Populate a Workspace

The workspace is populated with data from the datasets in external sources.
To populate the workspace, perform the following steps:
  1. Navigate to the Workspace Summary page.
    The page displays workspace records in a table.

    Figure 6-11 Workspace Summary Page


    Workspace Summary Page

  2. Click the Action icon within the desired workspace tile and then select Populate to populate the workspace with data from a dataset in the Populate Workspace window.

    Figure 6-12 Populate Workspace window


    This image displays the Populate Workspace window.

    The following table provides descriptions for the fields in the Populate Workspace window.

    Table 6-2 Details for the Populate Sandbox Window

    Field Description
    Workspace Code Displays the code of the workspace.
    Purpose Contains the description of the workspace.
    Creation Date The date and time on which the workspace was created.
    Data Source Type The source of the data. The value can be the OFSAA Data Schema or an External Data Source.
    Write Mode You can either overwrite the existing data (truncate and insert) or append to the existing data.
    • Overwrite: In this mode, the underlying tables are truncated (overwritten on existing data) followed by an insert operation.
    • Append: In this mode, the underlying tables will be populated (added to the existing data) in the append mode.
    Data Load You can select a few tables or add all the tables from the source. The available options are:
    • SELECTIVE: In this mode, only the filtered tables (selected in the Table level Data Filters) are populated.
    • ALL: In this mode, all the underlying tables mapped to the workspace are populated along with the specified filters for specific tables.
    Data Filter- Global Level

    Enter the data filter that needs to be applied on all the tables selected for data sourcing. For example: If MISDATE is equal to Today, then it is applied to all tables (wherever it is available) for selected Data Sources during population. If this field is not found (MISDATE) in the tables, it is not updated.

    Or

    Click Use Template to open the Template pop-up window. Select a template from the Template drop-down list.

    On selecting the template, any pre-filled values will be overridden with the template provided values.

    Data Filter- Table level You can provide the data filters individually for the tables. Select the table and enter the SQL filter. Additionally, click the Add icon to add more rows or click the Delete icon to delete a row.

    Note:

    You can provide multiple table names for the same SQL filter.

    For example, there are two tables called Student and Employee in the target data source, and the following filters are applied:

    MISDATE as Today for Student and Employee tables

    ID as 1 for the Student table

    Then, the Student table will be populated with the MISDATE and ID filters. The Employee table will be populated with only the MISDATE filter.

    Note: Global filters are not applicable for those tables on which filters have been applied individually.

    If the same table name is provided in more than one row, then the filter condition is generated as a conjunction of all the provided filters.

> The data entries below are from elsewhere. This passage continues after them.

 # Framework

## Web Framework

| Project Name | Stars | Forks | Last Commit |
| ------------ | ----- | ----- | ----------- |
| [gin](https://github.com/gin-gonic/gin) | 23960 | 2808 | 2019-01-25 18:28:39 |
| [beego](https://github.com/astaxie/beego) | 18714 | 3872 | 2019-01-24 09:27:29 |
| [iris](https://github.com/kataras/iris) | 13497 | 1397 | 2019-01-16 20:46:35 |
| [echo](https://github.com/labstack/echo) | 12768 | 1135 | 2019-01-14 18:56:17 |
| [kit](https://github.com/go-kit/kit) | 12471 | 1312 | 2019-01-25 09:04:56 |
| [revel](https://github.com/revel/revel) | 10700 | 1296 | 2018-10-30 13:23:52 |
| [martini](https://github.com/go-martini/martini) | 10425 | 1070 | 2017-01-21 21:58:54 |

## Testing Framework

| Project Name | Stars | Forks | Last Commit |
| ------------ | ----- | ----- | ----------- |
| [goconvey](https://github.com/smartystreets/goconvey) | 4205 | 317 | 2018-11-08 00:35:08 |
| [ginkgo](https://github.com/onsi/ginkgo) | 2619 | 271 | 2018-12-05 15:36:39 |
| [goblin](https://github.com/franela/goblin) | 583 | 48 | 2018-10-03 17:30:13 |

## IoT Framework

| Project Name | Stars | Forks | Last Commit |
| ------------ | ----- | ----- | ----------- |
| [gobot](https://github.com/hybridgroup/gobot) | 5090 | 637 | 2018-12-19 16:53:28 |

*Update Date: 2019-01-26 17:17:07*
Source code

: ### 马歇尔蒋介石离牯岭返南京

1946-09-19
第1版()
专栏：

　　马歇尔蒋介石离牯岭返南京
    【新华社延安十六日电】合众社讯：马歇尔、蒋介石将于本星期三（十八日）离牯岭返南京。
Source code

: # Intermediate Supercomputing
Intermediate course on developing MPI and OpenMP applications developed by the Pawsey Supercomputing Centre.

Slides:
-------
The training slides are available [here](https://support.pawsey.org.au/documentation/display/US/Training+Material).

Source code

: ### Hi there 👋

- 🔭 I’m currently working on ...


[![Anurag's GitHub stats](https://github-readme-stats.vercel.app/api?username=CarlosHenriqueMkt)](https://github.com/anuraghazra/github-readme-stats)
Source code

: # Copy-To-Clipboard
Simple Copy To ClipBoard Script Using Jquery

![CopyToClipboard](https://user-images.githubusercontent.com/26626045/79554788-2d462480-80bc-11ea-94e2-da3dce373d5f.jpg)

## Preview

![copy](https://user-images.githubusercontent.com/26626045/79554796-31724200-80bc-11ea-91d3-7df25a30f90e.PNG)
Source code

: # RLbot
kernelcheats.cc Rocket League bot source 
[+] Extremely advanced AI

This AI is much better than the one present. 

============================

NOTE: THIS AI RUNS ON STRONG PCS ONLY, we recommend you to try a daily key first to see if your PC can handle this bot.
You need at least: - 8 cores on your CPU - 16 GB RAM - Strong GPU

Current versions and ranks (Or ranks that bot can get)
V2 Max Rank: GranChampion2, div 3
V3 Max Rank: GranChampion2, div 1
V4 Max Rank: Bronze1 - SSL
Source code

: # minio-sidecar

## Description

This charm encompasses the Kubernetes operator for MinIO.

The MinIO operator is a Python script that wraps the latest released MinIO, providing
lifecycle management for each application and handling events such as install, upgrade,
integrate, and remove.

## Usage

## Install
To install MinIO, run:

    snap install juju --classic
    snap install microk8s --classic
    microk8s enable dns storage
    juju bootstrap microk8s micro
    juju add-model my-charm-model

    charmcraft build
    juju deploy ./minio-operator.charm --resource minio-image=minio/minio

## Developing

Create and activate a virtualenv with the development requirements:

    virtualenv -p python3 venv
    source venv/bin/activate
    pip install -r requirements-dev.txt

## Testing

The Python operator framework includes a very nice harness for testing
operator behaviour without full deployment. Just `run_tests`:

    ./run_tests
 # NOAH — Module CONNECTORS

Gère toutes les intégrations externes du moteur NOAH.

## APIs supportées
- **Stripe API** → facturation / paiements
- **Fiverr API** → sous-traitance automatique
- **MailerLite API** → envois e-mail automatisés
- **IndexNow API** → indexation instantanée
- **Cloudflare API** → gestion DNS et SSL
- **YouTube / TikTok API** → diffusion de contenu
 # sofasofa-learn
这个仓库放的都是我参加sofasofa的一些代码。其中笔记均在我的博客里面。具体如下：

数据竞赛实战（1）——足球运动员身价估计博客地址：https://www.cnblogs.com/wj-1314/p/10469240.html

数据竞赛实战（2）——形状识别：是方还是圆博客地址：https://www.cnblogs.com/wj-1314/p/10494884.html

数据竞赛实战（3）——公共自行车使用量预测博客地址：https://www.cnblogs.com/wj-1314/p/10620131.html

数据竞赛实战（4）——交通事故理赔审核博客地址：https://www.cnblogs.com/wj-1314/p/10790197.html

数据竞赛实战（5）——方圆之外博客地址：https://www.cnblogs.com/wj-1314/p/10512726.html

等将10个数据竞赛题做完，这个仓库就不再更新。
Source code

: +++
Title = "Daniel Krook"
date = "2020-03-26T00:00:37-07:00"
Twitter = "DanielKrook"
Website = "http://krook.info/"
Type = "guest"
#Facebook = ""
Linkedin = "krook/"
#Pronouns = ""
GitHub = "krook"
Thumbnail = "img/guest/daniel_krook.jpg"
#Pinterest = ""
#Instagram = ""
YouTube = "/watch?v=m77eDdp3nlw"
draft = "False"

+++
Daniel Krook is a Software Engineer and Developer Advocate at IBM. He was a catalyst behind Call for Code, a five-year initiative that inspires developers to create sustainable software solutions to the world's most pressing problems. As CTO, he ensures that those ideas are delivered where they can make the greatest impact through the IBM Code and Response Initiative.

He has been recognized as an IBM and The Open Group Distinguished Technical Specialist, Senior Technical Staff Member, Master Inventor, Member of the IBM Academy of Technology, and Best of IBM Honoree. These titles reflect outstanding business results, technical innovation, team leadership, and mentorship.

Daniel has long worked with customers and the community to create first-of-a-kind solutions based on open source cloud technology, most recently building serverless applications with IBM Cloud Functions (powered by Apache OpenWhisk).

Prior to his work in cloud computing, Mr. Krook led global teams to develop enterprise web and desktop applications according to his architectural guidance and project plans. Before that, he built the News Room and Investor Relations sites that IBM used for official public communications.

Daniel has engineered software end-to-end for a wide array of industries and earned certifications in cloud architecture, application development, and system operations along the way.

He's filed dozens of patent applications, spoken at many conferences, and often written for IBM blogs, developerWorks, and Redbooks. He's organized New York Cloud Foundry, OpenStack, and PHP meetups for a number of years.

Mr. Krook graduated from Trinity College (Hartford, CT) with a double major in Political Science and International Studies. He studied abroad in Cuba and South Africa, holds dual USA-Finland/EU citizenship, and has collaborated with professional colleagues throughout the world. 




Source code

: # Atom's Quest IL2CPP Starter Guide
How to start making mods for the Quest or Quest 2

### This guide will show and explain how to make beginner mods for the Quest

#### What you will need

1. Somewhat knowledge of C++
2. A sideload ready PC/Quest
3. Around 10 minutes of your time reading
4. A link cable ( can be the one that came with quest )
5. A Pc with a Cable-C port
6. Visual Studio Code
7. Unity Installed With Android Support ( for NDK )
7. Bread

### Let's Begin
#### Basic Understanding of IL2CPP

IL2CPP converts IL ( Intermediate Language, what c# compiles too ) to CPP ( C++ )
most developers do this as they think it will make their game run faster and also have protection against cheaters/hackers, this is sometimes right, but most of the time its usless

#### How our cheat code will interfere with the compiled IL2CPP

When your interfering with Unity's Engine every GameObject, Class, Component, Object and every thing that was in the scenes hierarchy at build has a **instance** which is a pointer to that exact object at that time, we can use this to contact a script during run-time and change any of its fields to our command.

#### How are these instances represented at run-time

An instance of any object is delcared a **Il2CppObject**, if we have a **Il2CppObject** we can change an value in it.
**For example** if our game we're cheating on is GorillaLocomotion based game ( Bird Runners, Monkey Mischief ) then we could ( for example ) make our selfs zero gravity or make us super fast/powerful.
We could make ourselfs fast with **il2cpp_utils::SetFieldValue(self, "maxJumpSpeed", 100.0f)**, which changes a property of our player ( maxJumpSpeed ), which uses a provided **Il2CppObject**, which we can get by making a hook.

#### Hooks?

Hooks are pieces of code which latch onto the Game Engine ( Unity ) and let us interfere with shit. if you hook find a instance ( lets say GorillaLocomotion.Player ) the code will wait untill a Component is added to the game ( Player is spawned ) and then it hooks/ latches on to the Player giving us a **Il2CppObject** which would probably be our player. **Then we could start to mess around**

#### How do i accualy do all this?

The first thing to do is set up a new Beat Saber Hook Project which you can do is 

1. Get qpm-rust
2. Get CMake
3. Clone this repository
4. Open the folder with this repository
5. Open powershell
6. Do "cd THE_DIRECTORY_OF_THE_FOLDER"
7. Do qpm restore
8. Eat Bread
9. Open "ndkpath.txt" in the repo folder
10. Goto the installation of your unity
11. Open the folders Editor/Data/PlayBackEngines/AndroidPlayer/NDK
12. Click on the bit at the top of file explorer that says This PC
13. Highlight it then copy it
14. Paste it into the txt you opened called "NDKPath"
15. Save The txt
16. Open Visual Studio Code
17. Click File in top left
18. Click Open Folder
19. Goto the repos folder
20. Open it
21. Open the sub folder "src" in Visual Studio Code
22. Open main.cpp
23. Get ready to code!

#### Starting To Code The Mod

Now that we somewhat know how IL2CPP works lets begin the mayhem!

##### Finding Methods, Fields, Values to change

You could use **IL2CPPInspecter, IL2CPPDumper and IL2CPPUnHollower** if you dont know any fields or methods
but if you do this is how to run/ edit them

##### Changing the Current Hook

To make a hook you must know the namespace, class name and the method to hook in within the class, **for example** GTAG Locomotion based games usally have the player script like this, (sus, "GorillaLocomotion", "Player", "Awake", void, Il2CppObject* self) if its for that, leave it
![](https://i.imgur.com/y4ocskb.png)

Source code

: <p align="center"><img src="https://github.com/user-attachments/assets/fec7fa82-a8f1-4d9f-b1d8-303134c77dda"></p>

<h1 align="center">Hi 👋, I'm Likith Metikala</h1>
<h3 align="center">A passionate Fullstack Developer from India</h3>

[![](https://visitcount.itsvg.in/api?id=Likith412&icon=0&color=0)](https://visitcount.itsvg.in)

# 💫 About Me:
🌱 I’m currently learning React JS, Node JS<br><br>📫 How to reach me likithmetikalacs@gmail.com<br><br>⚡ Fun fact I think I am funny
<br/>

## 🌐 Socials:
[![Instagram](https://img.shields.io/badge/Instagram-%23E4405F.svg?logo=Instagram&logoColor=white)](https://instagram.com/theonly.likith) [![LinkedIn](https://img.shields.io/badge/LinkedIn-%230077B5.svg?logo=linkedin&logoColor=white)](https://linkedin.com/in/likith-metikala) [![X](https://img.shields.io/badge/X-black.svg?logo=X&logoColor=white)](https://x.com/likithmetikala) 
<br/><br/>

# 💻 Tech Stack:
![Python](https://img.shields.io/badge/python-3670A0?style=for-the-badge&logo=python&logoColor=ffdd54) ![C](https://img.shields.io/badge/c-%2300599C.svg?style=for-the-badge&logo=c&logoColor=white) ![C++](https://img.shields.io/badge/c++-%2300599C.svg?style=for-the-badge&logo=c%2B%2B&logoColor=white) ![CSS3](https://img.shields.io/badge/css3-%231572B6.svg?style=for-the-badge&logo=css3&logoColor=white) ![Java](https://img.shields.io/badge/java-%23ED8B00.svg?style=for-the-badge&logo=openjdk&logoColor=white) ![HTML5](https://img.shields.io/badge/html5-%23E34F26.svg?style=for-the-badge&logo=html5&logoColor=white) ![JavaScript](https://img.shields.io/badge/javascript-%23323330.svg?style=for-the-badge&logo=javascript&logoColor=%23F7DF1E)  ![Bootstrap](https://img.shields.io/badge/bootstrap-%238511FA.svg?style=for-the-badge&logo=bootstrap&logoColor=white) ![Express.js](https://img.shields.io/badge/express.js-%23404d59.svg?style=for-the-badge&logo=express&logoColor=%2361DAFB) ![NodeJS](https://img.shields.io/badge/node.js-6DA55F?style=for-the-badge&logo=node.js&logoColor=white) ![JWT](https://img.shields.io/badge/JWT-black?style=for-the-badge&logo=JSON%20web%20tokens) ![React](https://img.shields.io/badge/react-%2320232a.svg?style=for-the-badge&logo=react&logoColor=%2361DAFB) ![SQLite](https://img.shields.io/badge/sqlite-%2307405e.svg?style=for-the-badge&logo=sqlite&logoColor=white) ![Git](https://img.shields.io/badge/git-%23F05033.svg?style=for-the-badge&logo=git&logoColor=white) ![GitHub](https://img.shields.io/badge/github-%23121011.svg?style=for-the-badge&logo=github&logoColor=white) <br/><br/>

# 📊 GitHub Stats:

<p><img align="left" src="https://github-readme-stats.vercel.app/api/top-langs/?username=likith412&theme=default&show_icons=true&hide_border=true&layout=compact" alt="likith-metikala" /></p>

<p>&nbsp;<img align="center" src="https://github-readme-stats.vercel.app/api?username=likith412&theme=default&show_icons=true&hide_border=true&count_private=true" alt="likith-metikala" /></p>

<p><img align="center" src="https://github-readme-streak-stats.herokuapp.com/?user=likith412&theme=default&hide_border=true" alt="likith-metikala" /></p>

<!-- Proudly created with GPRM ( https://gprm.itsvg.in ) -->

    Data Filter - Hint You can provide database hints at table-level and SQL prescripts at the schema level for data load performance improvement during the workspace population. Additionally, click the Add icon to add more rows or click the Delete icon to delete a row.

    Select the table and enter source and target hint filters. You can add multiple filters by clicking the Add icon.

    Note:

    You can also pass runtime values in the workspace population for the user-defined parameters in the Data Filter – Global/Table field.

    Example: Table Filter /Global Filter

    [{"id":1,"filter":"CUSTOMER_ID =$CUSTID and INCOME =$income and CUSTOMER_NAME =$customerName","tables":["CUSTOMERS"]}]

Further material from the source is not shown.